During the second parliamentary year of the 16th National Assembly, female Members of the National Assembly (MNAs) submitted an average of 16 agenda items each. Male MNAs submitted an average of five items each. The per-capita agenda submission rate for female MNAs was almost three times that of male MNAs — the widest gap FAFEN has recorded since systematic tracking began in 2013.
How this is measured: The Free and Fair Election Network (FAFEN) tracks every item placed on the National Assembly’s Order of the Day — including questions, private member bills, motions, resolutions, and calling attention notices. The total number of agenda items submitted by each MNA is divided by the number of female and male MNAs respectively to produce the per-capita rate. Data are drawn from Orders of the Day and daily bulletins published on the National Assembly’s official website for the period 1 March 2025 to 28 February 2026.
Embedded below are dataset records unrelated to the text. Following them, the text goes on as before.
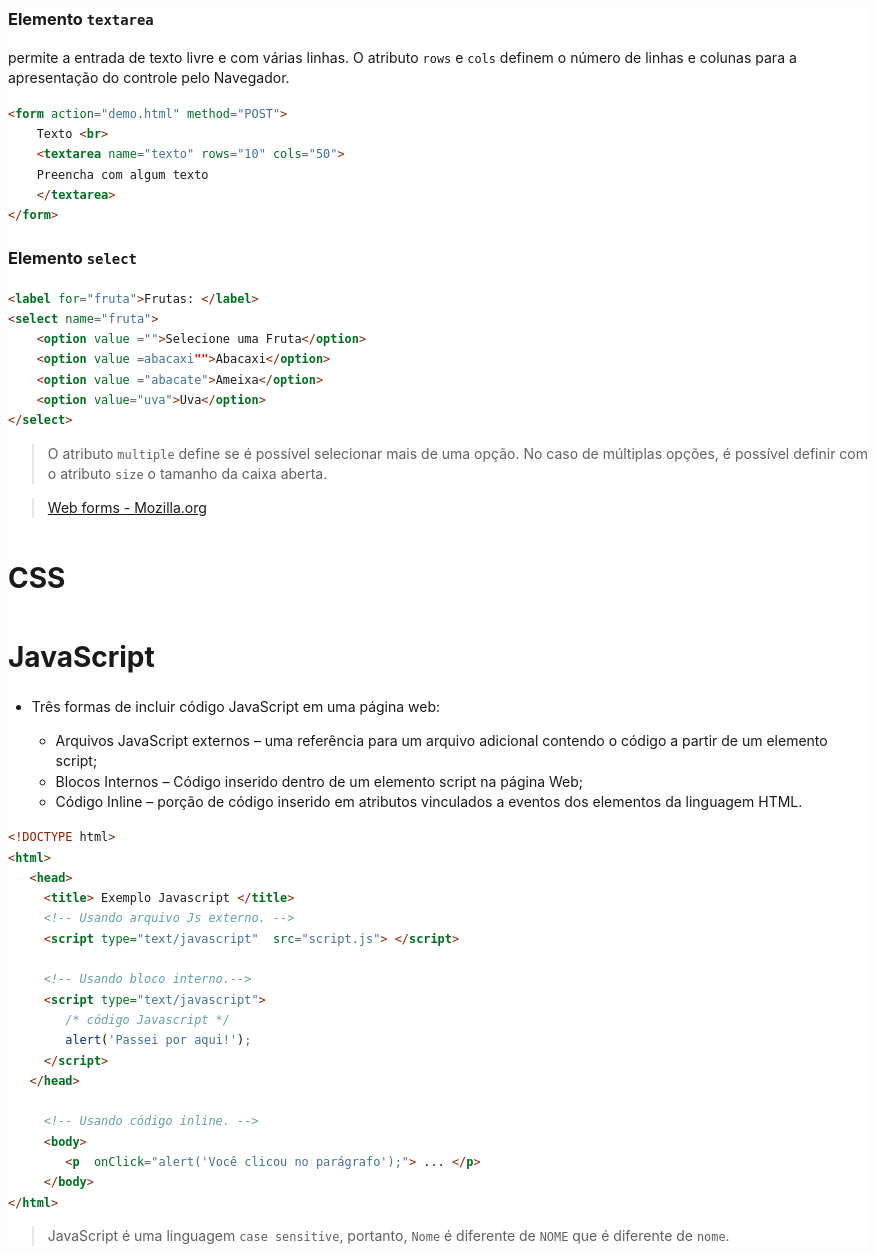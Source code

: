 ### Elemento `textarea` 
permite a entrada de texto livre e com várias linhas. O atributo `rows` e `cols` definem o número de linhas e colunas para a apresentação do controle pelo Navegador.  

```html
<form action="demo.html" method="POST">
    Texto <br>
    <textarea name="texto" rows="10" cols="50">
    Preencha com algum texto
    </textarea>
</form>
```

### Elemento `select`
```html
<label for="fruta">Frutas: </label>
<select name="fruta">
    <option value ="">Selecione uma Fruta</option>
    <option value =abacaxi"">Abacaxi</option>
    <option value ="abacate">Ameixa</option>
    <option value="uva">Uva</option>
</select>
```
>O atributo `multiple` define se é possível selecionar mais de uma opção. No caso de múltiplas opções, é possível definir com o atributo `size` o tamanho da caixa aberta. 

>[Web forms - Mozilla.org](https://developer.mozilla.org/en-US/docs/Learn/Forms)

# CSS

# JavaScript
- Três formas de incluir código JavaScript em uma página web:

    - Arquivos JavaScript externos – uma referência para um arquivo adicional contendo o código a partir de um elemento script;
    - Blocos Internos – Código inserido dentro de um elemento script na página Web;
    - Código Inline – porção de código inserido em atributos vinculados a eventos dos elementos da linguagem HTML.

```html
<!DOCTYPE html> 
<html> 
   <head> 
     <title> Exemplo Javascript </title> 
     <!-- Usando arquivo Js externo. -->
     <script type="text/javascript"  src="script.js"> </script>

     <!-- Usando bloco interno.-->
     <script type="text/javascript">
        /* código Javascript */
        alert('Passei por aqui!');
     </script> 
   </head>     
     
     <!-- Usando código inline. -->
     <body> 
        <p  onClick="alert('Você clicou no parágrafo');"> ... </p> 
     </body> 
</html>
```
>JavaScript é uma linguagem `case sensitive`, portanto, `Nome` é diferente de `NOME` que é diferente de `nome`.
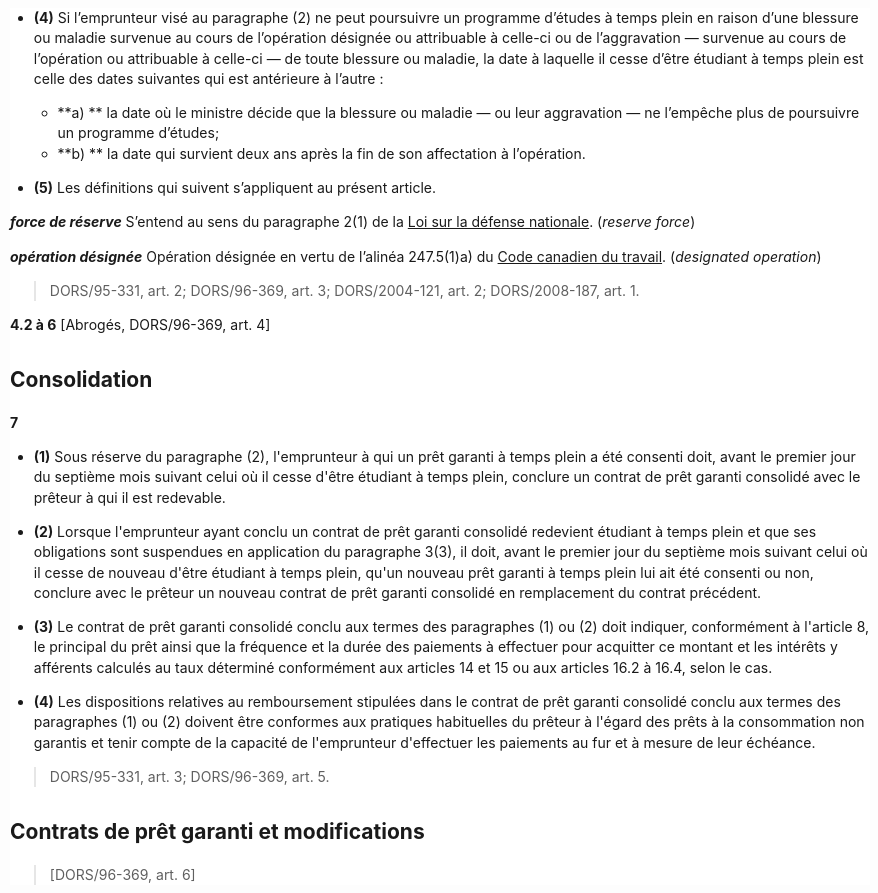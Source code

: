 - **(4)** Si l’emprunteur visé au paragraphe (2) ne peut poursuivre un programme d’études à temps plein en raison d’une blessure ou maladie survenue au cours de l’opération désignée ou attribuable à celle-ci ou de l’aggravation — survenue au cours de l’opération ou attribuable à celle-ci — de toute blessure ou maladie, la date à laquelle il cesse d’être étudiant à temps plein est celle des dates suivantes qui est antérieure à l’autre :
	- **a) ** la date où le ministre décide que la blessure ou maladie — ou leur aggravation — ne l’empêche plus de poursuivre un programme d’études;
	- **b) ** la date qui survient deux ans après la fin de son affectation à l’opération.

- **(5)** Les définitions qui suivent s’appliquent au présent article.

***force de réserve*** S’entend au sens du paragraphe 2(1) de la [Loi sur la défense nationale](/fr/Lois/Lois%20révisées%20du%20Canada/N/N-5.md). (*reserve force*)

***opération désignée*** Opération désignée en vertu de l’alinéa 247.5(1)a) du [Code canadien du travail](/fr/Lois/Lois%20révisées%20du%20Canada/L/L-2.md). (*designated operation*)
> DORS/95-331, art. 2; DORS/96-369, art. 3; DORS/2004-121, art. 2; DORS/2008-187, art. 1.




**4.2 à 6** [Abrogés, DORS/96-369, art. 4]




## Consolidation


**7** 

- **(1)** Sous réserve du paragraphe (2), l'emprunteur à qui un prêt garanti à temps plein a été consenti doit, avant le premier jour du septième mois suivant celui où il cesse d'être étudiant à temps plein, conclure un contrat de prêt garanti consolidé avec le prêteur à qui il est redevable.

- **(2)** Lorsque l'emprunteur ayant conclu un contrat de prêt garanti consolidé redevient étudiant à temps plein et que ses obligations sont suspendues en application du paragraphe 3(3), il doit, avant le premier jour du septième mois suivant celui où il cesse de nouveau d'être étudiant à temps plein, qu'un nouveau prêt garanti à temps plein lui ait été consenti ou non, conclure avec le prêteur un nouveau contrat de prêt garanti consolidé en remplacement du contrat précédent.

- **(3)** Le contrat de prêt garanti consolidé conclu aux termes des paragraphes (1) ou (2) doit indiquer, conformément à l'article 8, le principal du prêt ainsi que la fréquence et la durée des paiements à effectuer pour acquitter ce montant et les intérêts y afférents calculés au taux déterminé conformément aux articles 14 et 15 ou aux articles 16.2 à 16.4, selon le cas.

- **(4)** Les dispositions relatives au remboursement stipulées dans le contrat de prêt garanti consolidé conclu aux termes des paragraphes (1) ou (2) doivent être conformes aux pratiques habituelles du prêteur à l'égard des prêts à la consommation non garantis et tenir compte de la capacité de l'emprunteur d'effectuer les paiements au fur et à mesure de leur échéance.
> DORS/95-331, art. 3; DORS/96-369, art. 5.





## Contrats de prêt garanti et modifications
> [DORS/96-369, art. 6]

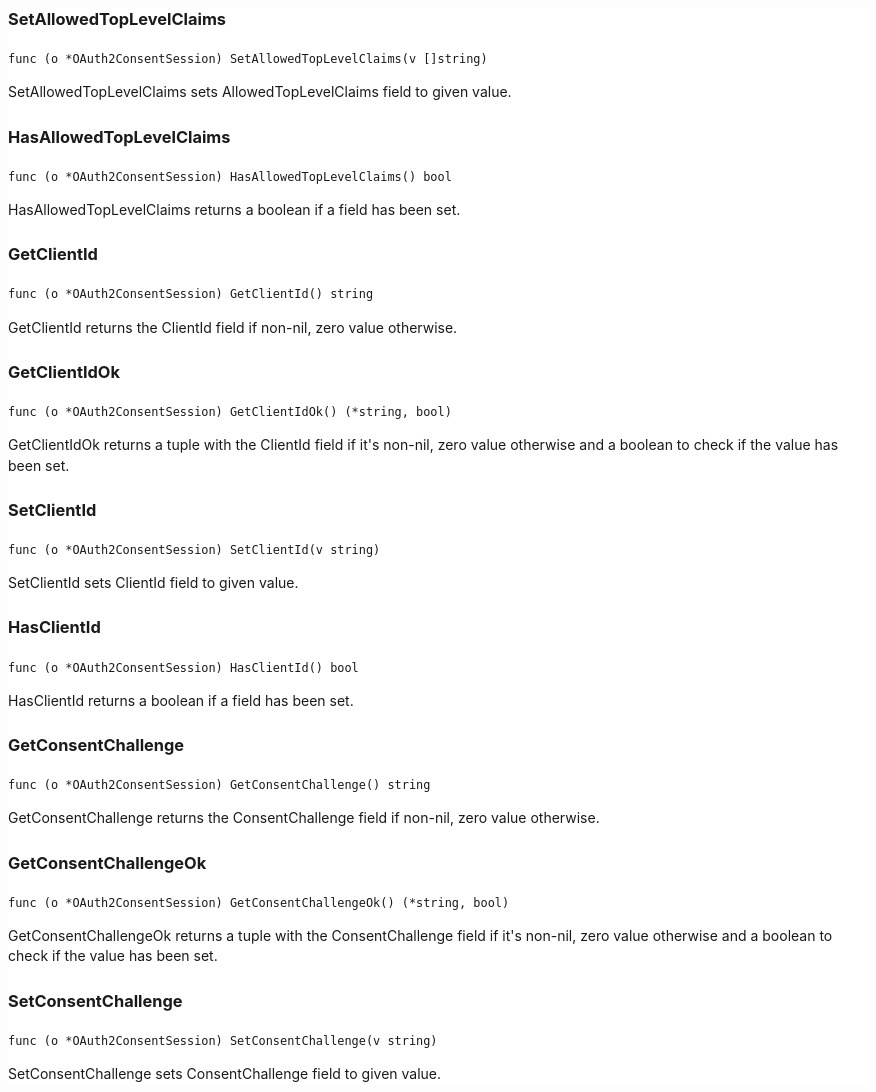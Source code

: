 ### SetAllowedTopLevelClaims

`func (o *OAuth2ConsentSession) SetAllowedTopLevelClaims(v []string)`

SetAllowedTopLevelClaims sets AllowedTopLevelClaims field to given value.

### HasAllowedTopLevelClaims

`func (o *OAuth2ConsentSession) HasAllowedTopLevelClaims() bool`

HasAllowedTopLevelClaims returns a boolean if a field has been set.

### GetClientId

`func (o *OAuth2ConsentSession) GetClientId() string`

GetClientId returns the ClientId field if non-nil, zero value otherwise.

### GetClientIdOk

`func (o *OAuth2ConsentSession) GetClientIdOk() (*string, bool)`

GetClientIdOk returns a tuple with the ClientId field if it's non-nil, zero value otherwise
and a boolean to check if the value has been set.

### SetClientId

`func (o *OAuth2ConsentSession) SetClientId(v string)`

SetClientId sets ClientId field to given value.

### HasClientId

`func (o *OAuth2ConsentSession) HasClientId() bool`

HasClientId returns a boolean if a field has been set.

### GetConsentChallenge

`func (o *OAuth2ConsentSession) GetConsentChallenge() string`

GetConsentChallenge returns the ConsentChallenge field if non-nil, zero value otherwise.

### GetConsentChallengeOk

`func (o *OAuth2ConsentSession) GetConsentChallengeOk() (*string, bool)`

GetConsentChallengeOk returns a tuple with the ConsentChallenge field if it's non-nil, zero value otherwise
and a boolean to check if the value has been set.

### SetConsentChallenge

`func (o *OAuth2ConsentSession) SetConsentChallenge(v string)`

SetConsentChallenge sets ConsentChallenge field to given value.
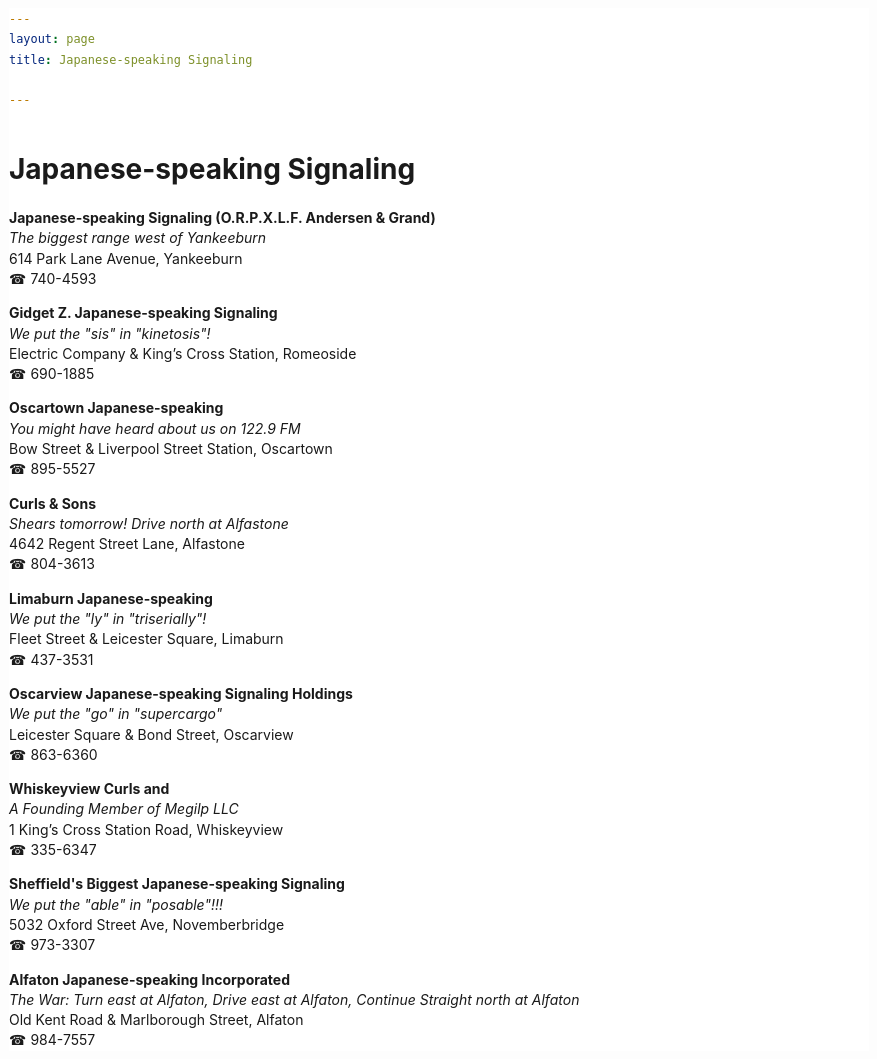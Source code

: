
```yaml
---
layout: page 
title: Japanese-speaking Signaling

---
```



# Japanese-speaking Signaling


 **Japanese-speaking Signaling (O.R.P.X.L.F. Andersen & Grand)**  
_The biggest range west of Yankeeburn_  
614 Park Lane Avenue, Yankeeburn  
☎ 740-4593

**Gidget Z. Japanese-speaking Signaling**  
_We put the "sis" in "kinetosis"!_  
Electric Company & King’s Cross Station, Romeoside  
☎ 690-1885

**Oscartown Japanese-speaking**  
_You might have heard about us on 122.9 FM_  
Bow Street & Liverpool Street Station, Oscartown  
☎ 895-5527

**Curls & Sons**  
_Shears tomorrow! 
Drive north at Alfastone_  
4642 Regent Street Lane, Alfastone  
☎ 804-3613

**Limaburn Japanese-speaking**  
_We put the "ly" in "triserially"!_  
Fleet Street & Leicester Square, Limaburn  
☎ 437-3531

**Oscarview Japanese-speaking Signaling Holdings**  
_We put the "go" in "supercargo"_  
Leicester Square & Bond Street, Oscarview  
☎ 863-6360

**Whiskeyview Curls and**  
_A Founding Member of Megilp LLC_  
1 King’s Cross Station Road, Whiskeyview  
☎ 335-6347

**Sheffield's Biggest Japanese-speaking Signaling**  
_We put the "able" in "posable"!!!_  
5032 Oxford Street Ave, Novemberbridge  
☎ 973-3307

**Alfaton Japanese-speaking Incorporated**  
_The War: Turn east at Alfaton, Drive east at Alfaton, Continue Straight north at Alfaton_  
Old Kent Road & Marlborough Street, Alfaton  
☎ 984-7557

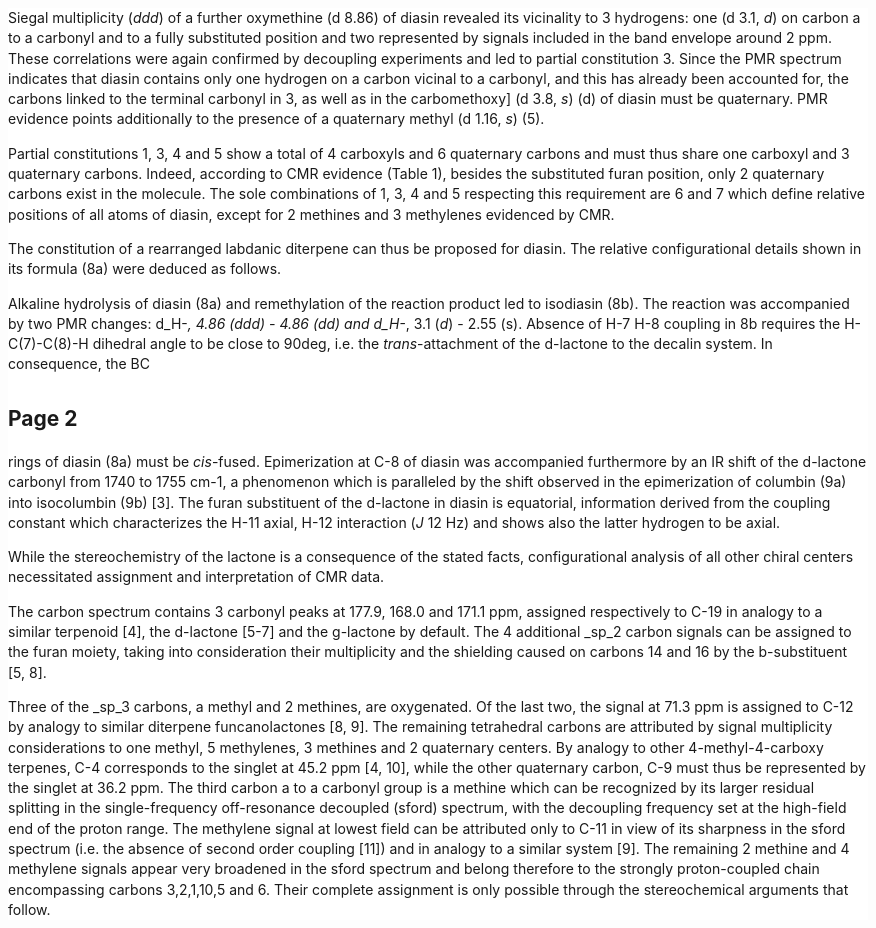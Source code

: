 Siegal multiplicity (_ddd_) of a further oxymethine (d 8.86) of diasin revealed its vicinality to 3 hydrogens: one (d 3.1, _d_) on carbon a to a carbonyl and to a fully substituted position and two represented by signals included in the band envelope around 2 ppm. These correlations were again confirmed by decoupling experiments and led to partial constitution 3. Since the PMR spectrum indicates that diasin contains only one hydrogen on a carbon vicinal to a carbonyl, and this has already been accounted for, the carbons linked to the terminal carbonyl in 3, as well as in the carbomethoxy] (d 3.8, _s_) (d) of diasin must be quaternary. PMR evidence points additionally to the presence of a quaternary methyl (d 1.16, _s_) (5).

Partial constitutions 1, 3, 4 and 5 show a total of 4 carboxyls and 6 quaternary carbons and must thus share one carboxyl and 3 quaternary carbons. Indeed, according to CMR evidence (Table 1), besides the substituted furan position, only 2 quaternary carbons exist in the molecule. The sole combinations of 1, 3, 4 and 5 respecting this requirement are 6 and 7 which define relative positions of all atoms of diasin, except for 2 methines and 3 methylenes evidenced by CMR.

The constitution of a rearranged labdanic diterpene can thus be proposed for diasin. The relative configurational details shown in its formula (8a) were deduced as follows.

Alkaline hydrolysis of diasin (8a) and remethylation of the reaction product led to isodiasin (8b). The reaction was accompanied by two PMR changes: d_H-_, 4.86 (_ddd_) - 4.86 (_dd_) and d_H-_, 3.1 (_d_) - 2.55 (s). Absence of H-7 H-8 coupling in 8b requires the H-C(7)-C(8)-H dihedral angle to be close to 90deg, i.e. the _trans_-attachment of the d-lactone to the decalin system. In consequence, the BC

## Page 2

rings of diasin (8a) must be _cis_-fused. Epimerization at C-8 of diasin was accompanied furthermore by an IR shift of the d-lactone carbonyl from 1740 to 1755 cm-1, a phenomenon which is paralleled by the shift observed in the epimerization of columbin (9a) into isocolumbin (9b) [3]. The furan substituent of the d-lactone in diasin is equatorial, information derived from the coupling constant which characterizes the H-11 axial, H-12 interaction (_J_ 12 Hz) and shows also the latter hydrogen to be axial.

While the stereochemistry of the lactone is a consequence of the stated facts, configurational analysis of all other chiral centers necessitated assignment and interpretation of CMR data.

The carbon spectrum contains 3 carbonyl peaks at 177.9, 168.0 and 171.1 ppm, assigned respectively to C-19 in analogy to a similar terpenoid [4], the d-lactone [5-7] and the g-lactone by default. The 4 additional _sp_2 carbon signals can be assigned to the furan moiety, taking into consideration their multiplicity and the shielding caused on carbons 14 and 16 by the b-substituent [5, 8].

Three of the _sp_3 carbons, a methyl and 2 methines, are oxygenated. Of the last two, the signal at 71.3 ppm is assigned to C-12 by analogy to similar diterpene funcanolactones [8, 9]. The remaining tetrahedral carbons are attributed by signal multiplicity considerations to one methyl, 5 methylenes, 3 methines and 2 quaternary centers. By analogy to other 4-methyl-4-carboxy terpenes, C-4 corresponds to the singlet at 45.2 ppm [4, 10], while the other quaternary carbon, C-9 must thus be represented by the singlet at 36.2 ppm. The third carbon a to a carbonyl group is a methine which can be recognized by its larger residual splitting in the single-frequency off-resonance decoupled (sford) spectrum, with the decoupling frequency set at the high-field end of the proton range. The methylene signal at lowest field can be attributed only to C-11 in view of its sharpness in the sford spectrum (i.e. the absence of second order coupling [11]) and in analogy to a similar system [9]. The remaining 2 methine and 4 methylene signals appear very broadened in the sford spectrum and belong therefore to the strongly proton-coupled chain encompassing carbons 3,2,1,10,5 and 6. Their complete assignment is only possible through the stereochemical arguments that follow.
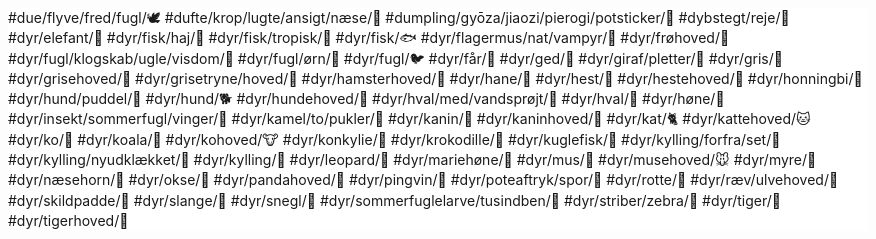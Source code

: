 #due/flyve/fred/fugl/🕊
#dufte/krop/lugte/ansigt/næse/👃
#dumpling/gyōza/jiaozi/pierogi/potsticker/🥟
#dybstegt/reje/🍤
#dyr/elefant/🐘
#dyr/fisk/haj/🦈
#dyr/fisk/tropisk/🐠
#dyr/fisk/🐟
#dyr/flagermus/nat/vampyr/🦇
#dyr/frøhoved/🐸
#dyr/fugl/klogskab/ugle/visdom/🦉
#dyr/fugl/ørn/🦅
#dyr/fugl/🐦
#dyr/får/🐑
#dyr/ged/🐐
#dyr/giraf/pletter/🦒
#dyr/gris/🐖
#dyr/grisehoved/🐷
#dyr/grisetryne/hoved/🐽
#dyr/hamsterhoved/🐹
#dyr/hane/🐓
#dyr/hest/🐎
#dyr/hestehoved/🐴
#dyr/honningbi/🐝
#dyr/hund/puddel/🐩
#dyr/hund/🐕
#dyr/hundehoved/🐶
#dyr/hval/med/vandsprøjt/🐳
#dyr/hval/🐋
#dyr/høne/🐔
#dyr/insekt/sommerfugl/vinger/🦋
#dyr/kamel/to/pukler/🐫
#dyr/kanin/🐇
#dyr/kaninhoved/🐰
#dyr/kat/🐈
#dyr/kattehoved/🐱
#dyr/ko/🐄
#dyr/koala/🐨
#dyr/kohoved/🐮
#dyr/konkylie/🐚
#dyr/krokodille/🐊
#dyr/kuglefisk/🐡
#dyr/kylling/forfra/set/🐥
#dyr/kylling/nyudklækket/🐣
#dyr/kylling/🐤
#dyr/leopard/🐆
#dyr/mariehøne/🐞
#dyr/mus/🐁
#dyr/musehoved/🐭
#dyr/myre/🐜
#dyr/næsehorn/🦏
#dyr/okse/🐂
#dyr/pandahoved/🐼
#dyr/pingvin/🐧
#dyr/poteaftryk/spor/🐾
#dyr/rotte/🐀
#dyr/ræv/ulvehoved/🐺
#dyr/skildpadde/🐢
#dyr/slange/🐍
#dyr/snegl/🐌
#dyr/sommerfuglelarve/tusindben/🐛
#dyr/striber/zebra/🦓
#dyr/tiger/🐅
#dyr/tigerhoved/🐯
Why this matters in parliamentary terms: Per-capita agenda submission is a direct measure of legislative initiative. Placing an item on the Order of the Day requires a member to identify a policy issue, draft a formal submission, and table it through the House secretariat. It is the most fundamental act of individual legislative participation available to a backbench member. A per-capita rate three times higher than male MNAs’ — in a House where women hold only 21.7% of seats, predominantly through reserved quotas — indicates that female MNAs are not passive recipients of parliamentary membership. They are actively using the institutional tools of the House at a significantly higher rate than their male colleagues. This finding is a direct, evidence-based counter to the assumption that women in Pakistan’s parliament are decorative rather than functional.